番外編 凱央と自転車
四月のある日、仕事から戻った雄太に凱央が真剣な顔をして話しかけた。
「パパ。おねがいがあるんだけど」
「え? お願い?」
「うん。おふろにはいるまえに……」
そこまで言って、凱央は少し下を向いた。
「どうした? パパに出来る事なら言ってみてくれないか?」
バレンタインデーの前に何か訊きたい事があると言った時と同じような感じがして、雄太は膝をついて凱央の顔を見た。
「じてんしゃののりかた……おしえてほしいんだ」
「自転車? あ、補助輪を取りたいって事か?」
「うん。ママにいったら、パパにおねがいしなさいって」
今凱央が乗っている自転車は慎一郎が買ってくれた物で、その前の物は直樹からのプレゼントだ。
成長に合わせて買ってくれているがどちらも補助輪がついている。凱央の同級生は既に補助輪なしの子がいる。
「しょうがっこうのちかくのともだちのいえにいきたいんだけど……。ダメ……かな?」
「そっか。その友達の家は大きい道で車がいっぱいくる道じゃないんだな?」
「うん」
交通ルールは教えてはある。だが、一人で大丈夫だろうかとも思ったが、友達と遊んではいけないなんて事は言うべきではない。
「分かった。じゃあ、練習しようか?」
「ありがとう、パパ」
その会話を聞いていた春香は優しく微笑んで、雄太が手にしていたバッグを受け取った。
補助輪の外し方は簡単なので、慎一郎宅に行き工具を借りて外した。
「かたほうだけ?」
「初めはな。これで上手く乗れたら、もう片方も外してやるからな」
「うん」
駐車場前のコンクリート部分で片輪になった自転車に凱央は跨った。
やはりヨロヨロとしてしまう。それでも凱央は諦めずに一生懸命に前を見て漕いでいる。
(頑張れ、凱央。凱央なら大丈夫だ)
その日は、安定して乗る事が出来なかったが、翌日も凱央は練習していた。何度も転びそうになる姿に春香はハラハラしていたが止める事はしなかった。
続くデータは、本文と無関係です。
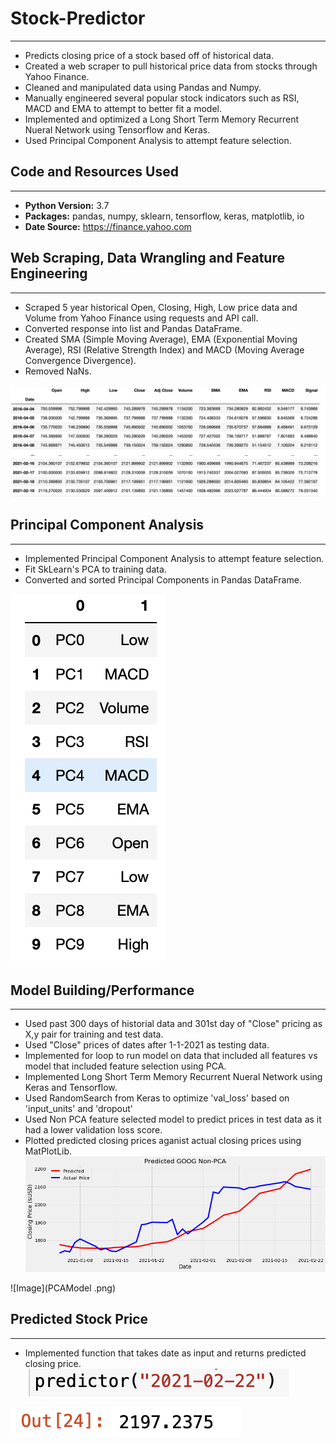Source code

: # Stock-Predictor
---
- Predicts closing price of a stock based off of historical data.
- Created a web scraper to pull historical price data from stocks through Yahoo Finance. 
- Cleaned and manipulated data using Pandas and Numpy.  
- Manually engineered several popular stock indicators such as RSI, MACD and EMA to attempt to better fit a model. 
- Implemented and optimized a Long Short Term Memory Recurrent Nueral Network using Tensorflow and Keras.
- Used Principal Component Analysis to attempt feature selection. 

## Code and Resources Used
---
- **Python Version:** 3.7
- **Packages:** pandas, numpy, sklearn, tensorflow, keras, matplotlib, io
- **Date Source:** https://finance.yahoo.com

## Web Scraping, Data Wrangling and Feature Engineering 
---
- Scraped 5 year historical Open, Closing, High, Low price data and Volume from Yahoo Finance using requests and API call.
- Converted response into list and Pandas DataFrame.
- Created SMA (Simple Moving Average), EMA (Exponential Moving Average), RSI (Relative Strength Index) and MACD (Moving Average Convergence Divergence).
- Removed NaNs.

![Image](GOOGHistorial.png)

## Principal Component Analysis 
---
- Implemented Principal Component Analysis to attempt feature selection.
- Fit SkLearn's PCA to training data. 
- Converted and sorted Principal Components in Pandas DataFrame. 

![Image](PrincipalComponent.png)

## Model Building/Performance 
---
- Used past 300 days of historial data and 301st day of "Close" pricing as X,y pair for training and test data.
- Used "Close" prices of dates after 1-1-2021 as testing data.  
- Implemented for loop to run model on data that included all features vs model that included feature selection using PCA.
- Implemented Long Short Term Memory Recurrent Nueral Network using Keras and Tensorflow.
- Used RandomSearch from Keras to optimize 'val_loss' based on 'input_units' and 'dropout'
- Used Non PCA feature selected model to predict prices in test data as it had a lower validation loss score. 
- Plotted predicted closing prices aganist actual closing prices using MatPlotLib.
![Image](NonPCAModel.png)

![Image](PCAModel .png)

## Predicted Stock Price
---
- Implemented function that takes date as input and returns predicted closing price. 
![Image](predictor.png)

![Image](predictedprice.png)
額に汗を光らせて懸命に転ばないように自転車に乗る凱央を悠助と俊洋は一生懸命に応援していた。
「トチオニイタン、ガンバレ」
「ニィニ、バンバエェ〜」
ハァハァと息を吐いて、凱央は悠助達を見た。
「うん。がんばるよ」
「凱央。水分補給しようか?」
「うん」
自転車を置いて春香の傍に行き、手渡された麦茶を飲む。そして差し出したタオルでゴシゴシと顔を拭った。
その時、門扉が開いた。
「あ、パパだ」
「パーパ〜」
「パッパァ〜」
雄太が駐車場のシャッターの押しながら凱央を見る。汗だくの凱央を見て、頑張っていたんだなと分かったようで優しく微笑んだ。
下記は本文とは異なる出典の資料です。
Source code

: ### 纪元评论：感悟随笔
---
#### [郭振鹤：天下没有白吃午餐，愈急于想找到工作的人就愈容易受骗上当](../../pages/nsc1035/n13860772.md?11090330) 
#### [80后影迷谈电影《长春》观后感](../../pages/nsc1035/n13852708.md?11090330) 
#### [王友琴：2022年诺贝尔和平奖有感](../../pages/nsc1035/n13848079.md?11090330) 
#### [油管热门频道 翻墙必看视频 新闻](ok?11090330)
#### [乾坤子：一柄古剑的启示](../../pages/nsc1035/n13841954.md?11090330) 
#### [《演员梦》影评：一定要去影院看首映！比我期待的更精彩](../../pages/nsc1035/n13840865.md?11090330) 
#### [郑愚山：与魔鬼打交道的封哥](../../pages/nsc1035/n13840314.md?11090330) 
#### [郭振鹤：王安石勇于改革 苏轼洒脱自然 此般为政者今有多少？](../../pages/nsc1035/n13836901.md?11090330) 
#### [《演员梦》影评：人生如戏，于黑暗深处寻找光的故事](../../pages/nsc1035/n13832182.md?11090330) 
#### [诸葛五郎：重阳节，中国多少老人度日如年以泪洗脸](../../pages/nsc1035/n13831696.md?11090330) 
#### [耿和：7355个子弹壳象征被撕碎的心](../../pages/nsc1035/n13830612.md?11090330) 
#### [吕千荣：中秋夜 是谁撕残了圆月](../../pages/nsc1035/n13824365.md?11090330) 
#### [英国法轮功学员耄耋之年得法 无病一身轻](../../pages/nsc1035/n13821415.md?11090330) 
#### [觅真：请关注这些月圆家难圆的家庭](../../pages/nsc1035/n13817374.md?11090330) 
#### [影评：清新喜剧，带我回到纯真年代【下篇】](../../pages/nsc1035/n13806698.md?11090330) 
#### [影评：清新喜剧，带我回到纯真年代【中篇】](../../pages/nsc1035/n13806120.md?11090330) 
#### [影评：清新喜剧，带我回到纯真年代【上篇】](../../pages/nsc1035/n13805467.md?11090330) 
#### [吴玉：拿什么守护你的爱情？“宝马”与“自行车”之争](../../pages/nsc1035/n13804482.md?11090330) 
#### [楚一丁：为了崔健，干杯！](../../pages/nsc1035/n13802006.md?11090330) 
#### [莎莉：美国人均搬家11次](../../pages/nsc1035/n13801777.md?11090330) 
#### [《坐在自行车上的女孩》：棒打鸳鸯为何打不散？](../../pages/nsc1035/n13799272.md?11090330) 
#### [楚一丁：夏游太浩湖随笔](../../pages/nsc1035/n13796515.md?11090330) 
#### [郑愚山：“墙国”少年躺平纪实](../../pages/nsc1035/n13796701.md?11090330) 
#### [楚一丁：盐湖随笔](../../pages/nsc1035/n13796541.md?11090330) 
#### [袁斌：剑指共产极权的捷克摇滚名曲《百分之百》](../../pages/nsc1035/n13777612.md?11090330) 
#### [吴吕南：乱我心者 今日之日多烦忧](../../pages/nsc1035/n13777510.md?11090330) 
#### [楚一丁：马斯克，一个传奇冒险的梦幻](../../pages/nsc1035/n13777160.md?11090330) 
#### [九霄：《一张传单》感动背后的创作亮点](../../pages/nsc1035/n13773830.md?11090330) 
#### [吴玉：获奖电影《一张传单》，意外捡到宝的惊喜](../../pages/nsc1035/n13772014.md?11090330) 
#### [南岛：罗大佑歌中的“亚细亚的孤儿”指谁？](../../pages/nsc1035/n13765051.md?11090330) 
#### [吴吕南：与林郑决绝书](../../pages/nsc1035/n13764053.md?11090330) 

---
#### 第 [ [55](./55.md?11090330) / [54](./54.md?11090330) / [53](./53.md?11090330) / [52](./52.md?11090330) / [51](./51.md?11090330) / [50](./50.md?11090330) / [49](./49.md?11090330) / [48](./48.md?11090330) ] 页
「凱央。自転車を避けてくれるか? 車に当たっちゃうからな?」
「はい、パパ」
雄太は頷いて再び車に乗り込んで車庫に入れる。
降りてきた雄太は凱央と目線を合わせた。
「凱央。自転車で遊びに行ったら、必ず車や人の邪魔にならない場所に置くんだぞ? 分かったか?」
「うん。ごめんなさい」
「よし。じゃあ、これをやろう」
「え?」
雄太が紙袋を手渡した。誕生日でもクリスマスでもないプレゼントに凱央は目を丸くした。
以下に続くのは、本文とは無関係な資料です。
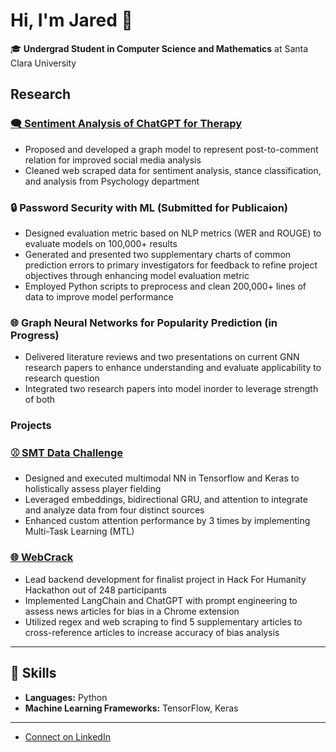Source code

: # Hi, I'm Jared 👋

🎓 **Undergrad Student in Computer Science and Mathematics** at Santa Clara University  


## Research

### [🗨️ Sentiment Analysis of ChatGPT for Therapy](https://www.scu.edu/cas/mathcs/news-and-events/stories/dr-smita-ghosh-awarded-a-whitham-collaborative-grant.html)
- Proposed and developed a graph model to represent post-to-comment relation for improved social media analysis
- Cleaned web scraped data for sentiment analysis, stance classification, and analysis from Psychology department

### 🔒 Password Security with ML (Submitted for Publicaion)
- Designed evaluation metric based on NLP metrics (WER and ROUGE) to evaluate models on 100,000+ results
- Generated and presented two supplementary charts of common prediction errors to primary investigators for feedback to refine project objectives through enhancing model evaluation metric
- Employed Python scripts to preprocess and clean 200,000+ lines of data to improve model performance

### 🌐 Graph Neural Networks for Popularity Prediction (in Progress)
- Delivered literature reviews and two presentations on current GNN research papers to enhance understanding and evaluate applicability to research question
- Integrated two research papers into model inorder to leverage strength of both


### Projects

### [⚾ SMT Data Challenge](https://github.com/tsaichenlin/smt)
- Designed and executed multimodal NN in Tensorflow and Keras to holistically assess player fielding
- Leveraged embeddings, bidirectional GRU, and attention to integrate and analyze data from four distinct sources
- Enhanced custom attention performance by 3 times by implementing Multi-Task Learning (MTL)

### [🌐 WebCrack](https://github.com/tsaichenlin/WebCrackExtension)
- Lead backend development for finalist project in Hack For Humanity Hackathon out of 248 participants
- Implemented LangChain and ChatGPT with prompt engineering to assess news articles for bias in a Chrome extension
- Utilized regex and web scraping to find 5 supplementary articles to cross-reference articles to increase accuracy of bias analysis
---
## 🔧 Skills

- **Languages:** Python
- **Machine Learning Frameworks:** TensorFlow, Keras

---
- [Connect on LinkedIn](https://www.linkedin.com/in/jared-maeyama-47b18422a/)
「これは凱央が怪我をしない為の物だ。練習する時にママに着けてもらうんだぞ?」
「れんしゅうするとき?」
凱央が紙袋を開けると膝当てと肘当て。そして、ヘルメットが入っていた。
「パパは、ずっと家にいる訳じゃない。金曜日から帰ってこられない仕事をしてるのは分かってるだろ? ママは悠助達の面倒を見なきゃいけなくて、ずっと凱央の事を見てる訳にはいかないしな?」
「うん。ありがとう、パパ」
凱央は雄太の首筋に抱きついた。
「頑張れよ。凱央なら直ぐ上手く乗れるようになるってパパは信じてるからな」
「うん。がんばる」
凱央は深く深く頷いて、紙袋を春香に手渡した。
「ママ。これつけて」
「うん。これで膝とか怪我しなくてよくなるね」
春香は膝当て肘当ての着けかたの説明書を読んで着けてやった。
その後、凱央は補助輪なしで乗れるようになった。元気で自転車で友達の家に遊びに行く姿を春香は優しい顔で見守っていた。